In summarising the analysis, it becomes evident that the identified factors play a pivotal role in enhancing our understanding of the diverse needs and requirements of end users, thereby contributing to improved adoption and effective use of DSTs. Factor 1, “Cost Efficiency—Education/Training,” underscores the importance of making DSTs economically viable while ensuring that educational and training components are accessible and tailored to end users’ needs. Factor 2, “Functionality—Performance,” emphasises the significance of ensuring that DSTs not only offer a range of functions but also perform optimally, meeting the practical demands and expectations of users. Factor 3, “Relevance—Usefulness,” highlights the necessity of DSTs aligning with the specific challenges and objectives of the agricultural sector, ensuring their relevance and practical utility for end users. Factor 4, “Applicability—Innovation Uptake,” stresses the importance of designing DSTs that are not only applicable to diverse agricultural contexts but also encourage the uptake of innovative solutions, enhancing the tools’ overall effectiveness. Lastly, Factor 5, “Active Involvement—IT Skills,” underscores the role of engaging end users actively and ensuring that the tools are designed with a user-friendly interface, considering varying levels of IT skills among stakeholders. By addressing these factors comprehensively, DSTs can be tailored to meet the multifaceted needs of end users, promoting their acceptance, adoption, and successful utilisation in the agricultural sector. These needs and requirements are summarised in Τable 5.

4 Discussion

In this research, Q-methodology was used to analyse a set of statements from the literature related to DST adoption and use. Instead of directly involving the end-users (farmers and advisers) in defining and ranking their needs and requirements, a more informative, holistic, and innovative approach was employed. Five different categories of stakeholders, which included farmers, advisers, extension officers, policy makers, and industry representatives, were engaged. These stakeholders were chosen based on their knowledge and expertise in the field of DSTs.

Forty statements were selected from peer-reviewed articles with the highest number of citations on the topic (Subagja et al., 2022) of DSTs from the literature. These statements represented various aspects of DST adoption and use, covering a range of perspectives and issues relevant to end-users. By utilising Q-methodology and involving multiple stakeholders, the objective was to gain a deeper insight into the needs and requirements of end-users regarding DST adoption and use. The analysis of the statements allowed the identification of common themes, patterns, and differing viewpoints among the stakeholders, providing a broader and more holistic understanding of the topic.

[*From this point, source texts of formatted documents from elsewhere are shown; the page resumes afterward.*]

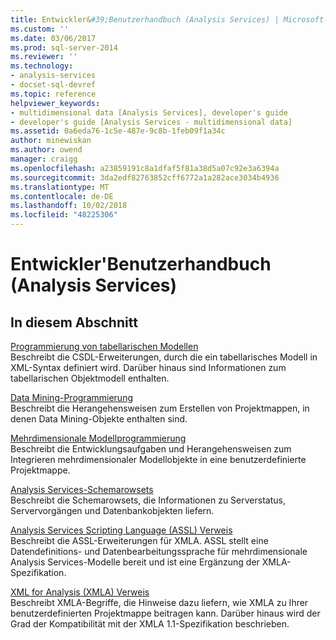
 ```yaml
---
title: Entwickler&#39;Benutzerhandbuch (Analysis Services) | Microsoft-Dokumentation
ms.custom: ''
ms.date: 03/06/2017
ms.prod: sql-server-2014
ms.reviewer: ''
ms.technology:
- analysis-services
- docset-sql-devref
ms.topic: reference
helpviewer_keywords:
- multidimensional data [Analysis Services], developer's guide
- developer's guide [Analysis Services - multidimensional data]
ms.assetid: 0a6eda76-1c5e-487e-9c8b-1feb09f1a34c
author: minewiskan
ms.author: owend
manager: craigg
ms.openlocfilehash: a23859191c8a1dfaf5f81a38d5a07c92e3a6394a
ms.sourcegitcommit: 3da2edf82763852cff6772a1a282ace3034b4936
ms.translationtype: MT
ms.contentlocale: de-DE
ms.lasthandoff: 10/02/2018
ms.locfileid: "48225306"
---
```

# <a name="developer39s-guide-analysis-services"></a>Entwickler&#39;Benutzerhandbuch (Analysis Services)
    
## <a name="in-this-section"></a>In diesem Abschnitt  
 [Programmierung von tabellarischen Modellen](tabular-model-programming-compatibility-levels-1050-1103/tabular-model-programming-for-compatibility-levels-1050-through-1103.md)  
 Beschreibt die CSDL-Erweiterungen, durch die ein tabellarisches Modell in XML-Syntax definiert wird. Darüber hinaus sind Informationen zum tabellarischen Objektmodell enthalten.  
  
 [Data Mining-Programmierung](dev-guide/data-mining-programming.md)  
 Beschreibt die Herangehensweisen zum Erstellen von Projektmappen, in denen Data Mining-Objekte enthalten sind.  
  
 [Mehrdimensionale Modellprogrammierung](multidimensional-models/multidimensional-model-programming.md)  
 Beschreibt die Entwicklungsaufgaben und Herangehensweisen zum Integrieren mehrdimensionaler Modellobjekte in eine benutzerdefinierte Projektmappe.  
  
 [Analysis Services-Schemarowsets](schema-rowsets/analysis-services-schema-rowsets.md)  
 Beschreibt die Schemarowsets, die Informationen zu Serverstatus, Servervorgängen und Datenbankobjekten liefern.  
  
 [Analysis Services Scripting Language &#40;ASSL&#41; Verweis](scripting/analysis-services-scripting-language-assl-for-xmla.md)  
 Beschreibt die ASSL-Erweiterungen für XMLA. ASSL stellt eine Datendefinitions- und Datenbearbeitungssprache für mehrdimensionale Analysis Services-Modelle bereit und ist eine Ergänzung der XMLA-Spezifikation.  
  
 [XML for Analysis &#40;XMLA&#41; Verweis](xmla/xml-for-analysis-xmla-reference.md)  
 Beschreibt XMLA-Begriffe, die Hinweise dazu liefern, wie XMLA zu Ihrer benutzerdefinierten Projektmappe beitragen kann. Darüber hinaus wird der Grad der Kompatibilität mit der XMLA 1.1-Spezifikation beschrieben.  
  
  
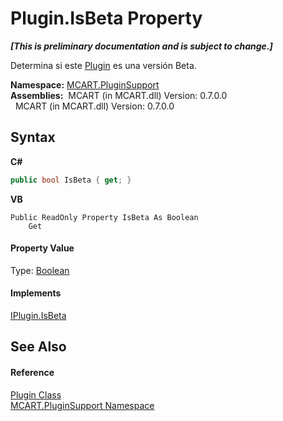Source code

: # Plugin.IsBeta Property 
 _**\[This is preliminary documentation and is subject to change.\]**_

Determina si este <a href="a9773c1d-7ff5-ea9a-06bc-836b7335120f">Plugin</a> es una versión Beta.

**Namespace:**&nbsp;<a href="4abc7841-aae2-1ecc-94fa-a3d251746bda">MCART.PluginSupport</a><br />**Assemblies:**&nbsp;&nbsp;MCART (in MCART.dll) Version: 0.7.0.0<br />&nbsp;&nbsp;MCART (in MCART.dll) Version: 0.7.0.0<br />

## Syntax

**C#**<br />
``` C#
public bool IsBeta { get; }
```

**VB**<br />
``` VB
Public ReadOnly Property IsBeta As Boolean
	Get
```


#### Property Value
Type: <a href="http://msdn2.microsoft.com/es-es/library/a28wyd50" target="_blank">Boolean</a>

#### Implements
<a href="167b48f3-6a2f-95ef-b499-37c170bd6389">IPlugin.IsBeta</a><br />

## See Also


#### Reference
<a href="a9773c1d-7ff5-ea9a-06bc-836b7335120f">Plugin Class</a><br /><a href="4abc7841-aae2-1ecc-94fa-a3d251746bda">MCART.PluginSupport Namespace</a><br />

Overall, the research has explored the perspectives of various stakeholders and gained an understanding of the needs and requirements of end-users related to DSTs. This was achieved without directly involving these stakeholders in the ranking and definition process but rather by integrating their scientific knowledge and subjective perspective into the analysis. This approach can inform the development and implementation of DSTs that align with the practical needs and preferences of the end-users while being grounded in scientific knowledge and evidence.

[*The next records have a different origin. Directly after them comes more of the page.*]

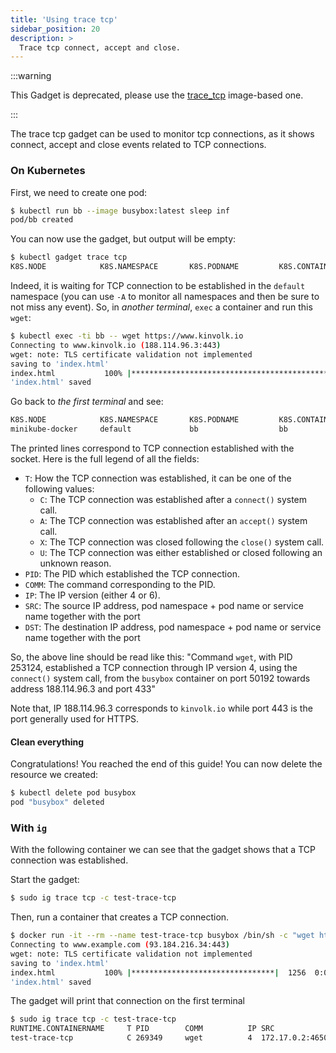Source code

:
 ```yaml
---
title: 'Using trace tcp'
sidebar_position: 20
description: >
  Trace tcp connect, accept and close.
---
```


:::warning

This Gadget is deprecated, please use the [trace_tcp](../../trace_tcp.mdx)
image-based one.

:::

The trace tcp gadget can be used to monitor tcp connections, as it shows
connect, accept and close events related to TCP connections.

### On Kubernetes

First, we need to create one pod:

```bash
$ kubectl run bb --image busybox:latest sleep inf
pod/bb created
```

You can now use the gadget, but output will be empty:

```bash
$ kubectl gadget trace tcp
K8S.NODE            K8S.NAMESPACE       K8S.PODNAME         K8S.CONTAINERNAME   T PID        COMM       IP SRC                DST
```

Indeed, it is waiting for TCP connection to be established in the `default` namespace (you can use `-A` to monitor all namespaces and then be sure to not miss any event).
So, in *another terminal*, `exec` a container and run this `wget`:

```bash
$ kubectl exec -ti bb -- wget https://www.kinvolk.io
Connecting to www.kinvolk.io (188.114.96.3:443)
wget: note: TLS certificate validation not implemented
saving to 'index.html'
index.html           100% |************************************************************************************************| 47748  0:00:00 ETA
'index.html' saved

```

Go back to *the first terminal* and see:

```bash
K8S.NODE            K8S.NAMESPACE       K8S.PODNAME         K8S.CONTAINERNAME   T PID        COMM       IP SRC                DST
minikube-docker     default             bb                  bb                  C 253124     wget       4  p/default/bb:50192 o/188.114.96.3:443
```

The printed lines correspond to TCP connection established with the socket.
Here is the full legend of all the fields:

* `T`: How the TCP connection was established, it can be one of the following values:
	* `C`: The TCP connection was established after a `connect()` system call.
	* `A`: The TCP connection was established after an `accept()` system call.
	* `X`: The TCP connection was closed following the `close()` system call.
	* `U`: The TCP connection was either established or closed following an unknown reason.
* `PID`: The PID which established the TCP connection.
* `COMM`: The command corresponding to the PID.
* `IP`: The IP version (either 4 or 6).
* `SRC`: The source IP address, pod namespace + pod name or service name together with the port
* `DST`: The destination IP address, pod namespace + pod name or service name together with the port

So, the above line should be read like this: "Command `wget`, with PID 253124, established a TCP connection through IP version 4, using the `connect()` system call, from the `busybox` container on port 50192 towards address 188.114.96.3 and port 433"

Note that, IP 188.114.96.3 corresponds to `kinvolk.io` while port 443 is the port generally used for HTTPS.

#### Clean everything

Congratulations! You reached the end of this guide!
You can now delete the resource we created:

```bash
$ kubectl delete pod busybox
pod "busybox" deleted
```

### With `ig`

With the following container we can see that the gadget shows that a
TCP connection was established.

Start the gadget:

```bash
$ sudo ig trace tcp -c test-trace-tcp
```

Then, run a container that creates a TCP connection.

```bash
$ docker run -it --rm --name test-trace-tcp busybox /bin/sh -c "wget https://www.example.com"
Connecting to www.example.com (93.184.216.34:443)
wget: note: TLS certificate validation not implemented
saving to 'index.html'
index.html           100% |********************************|  1256  0:00:00 ETA
'index.html' saved
```

The gadget will print that connection on the first terminal

```bash
$ sudo ig trace tcp -c test-trace-tcp
RUNTIME.CONTAINERNAME     T PID        COMM          IP SRC                      DST
test-trace-tcp            C 269349     wget          4  172.17.0.2:46502         93.184.216.34:443
```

4.1 Methodology applications

The results show that the Q methodology is a solid tool and aligns perfectly with eliciting end users’ subjective thoughts about DST use and adoption. This is similar to the findings of Carr and Liu (2016) and Cuppen et al., (2016).

As noted by Pereira et al. (2016) the use of Q-methodology enabled a shift in focus from the technology itself to the potential users’ needs and their attitudes and beliefs towards it. This approach enabled stakeholders to express their viewpoints on the usefulness of DST in their working practices. The documented behaviours, and viewpoints together with the beliefs of farmers, advisers, extension officers, industry representatives, and policy makers can be used during the initial phase of a co-production model for the development of an efficient DST in the field of agriculture.

Q-methodology can facilitate the exploration of various perspectives about a wide array of agricultural subjects, thereby supplementing the existing repertoire of research approaches. Moreover, it can serve as a potential pedagogical instrument, aiding stakeholders in comprehending the agricultural domain from a more comprehensive standpoint encompassing professional, cultural, and social dimensions. Lastly, Q-methodology can be employed in the formulation of policies governing the dissemination of cutting-edge tools like DSTs, thereby enhancing our understanding of the transfer of innovative practices to the agricultural sector and, consequently, bolstering the efficacy of innovation policies. This is similar to the findings of Ara et al. (2021) and Vecchio et al. (2022).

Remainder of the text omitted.